_ASSIGNMENT:_ Your answer should repeat every line of the records below in which the word "name" appears.

_DATA EXCERPTS:_
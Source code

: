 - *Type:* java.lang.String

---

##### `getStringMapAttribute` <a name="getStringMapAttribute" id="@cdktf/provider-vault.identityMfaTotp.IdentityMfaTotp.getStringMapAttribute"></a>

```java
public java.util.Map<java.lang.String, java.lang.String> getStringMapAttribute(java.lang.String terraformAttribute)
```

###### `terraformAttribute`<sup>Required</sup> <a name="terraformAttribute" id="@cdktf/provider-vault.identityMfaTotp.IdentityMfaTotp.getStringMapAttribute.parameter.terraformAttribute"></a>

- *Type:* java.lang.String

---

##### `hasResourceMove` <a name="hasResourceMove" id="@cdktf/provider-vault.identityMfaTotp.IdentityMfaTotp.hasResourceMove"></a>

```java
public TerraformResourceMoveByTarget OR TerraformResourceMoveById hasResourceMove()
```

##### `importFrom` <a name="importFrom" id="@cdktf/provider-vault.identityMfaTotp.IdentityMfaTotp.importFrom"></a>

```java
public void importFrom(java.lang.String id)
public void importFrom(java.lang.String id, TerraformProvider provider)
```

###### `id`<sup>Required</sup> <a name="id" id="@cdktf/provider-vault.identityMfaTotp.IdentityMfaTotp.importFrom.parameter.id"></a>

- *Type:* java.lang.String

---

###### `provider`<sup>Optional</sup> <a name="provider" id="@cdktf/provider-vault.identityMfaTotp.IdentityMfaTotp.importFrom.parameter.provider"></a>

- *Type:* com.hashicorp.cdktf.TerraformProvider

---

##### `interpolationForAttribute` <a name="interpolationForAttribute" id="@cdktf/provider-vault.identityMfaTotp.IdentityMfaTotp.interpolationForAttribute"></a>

_EXERCISE SOLUTION:_
##### `getStringMapAttribute` <a name="getStringMapAttribute" id="@cdktf/provider-vault.identityMfaTotp.IdentityMfaTotp.getStringMapAttribute"></a>
###### `terraformAttribute`<sup>Required</sup> <a name="terraformAttribute" id="@cdktf/provider-vault.identityMfaTotp.IdentityMfaTotp.getStringMapAttribute.parameter.terraformAttribute"></a>
##### `hasResourceMove` <a name="hasResourceMove" id="@cdktf/provider-vault.identityMfaTotp.IdentityMfaTotp.hasResourceMove"></a>
##### `importFrom` <a name="importFrom" id="@cdktf/provider-vault.identityMfaTotp.IdentityMfaTotp.importFrom"></a>
###### `id`<sup>Required</sup> <a name="id" id="@cdktf/provider-vault.identityMfaTotp.IdentityMfaTotp.importFrom.parameter.id"></a>
###### `provider`<sup>Optional</sup> <a name="provider" id="@cdktf/provider-vault.identityMfaTotp.IdentityMfaTotp.importFrom.parameter.provider"></a>
##### `interpolationForAttribute` <a name="interpolationForAttribute" id="@cdktf/provider-vault.identityMfaTotp.IdentityMfaTotp.interpolationForAttribute"></a>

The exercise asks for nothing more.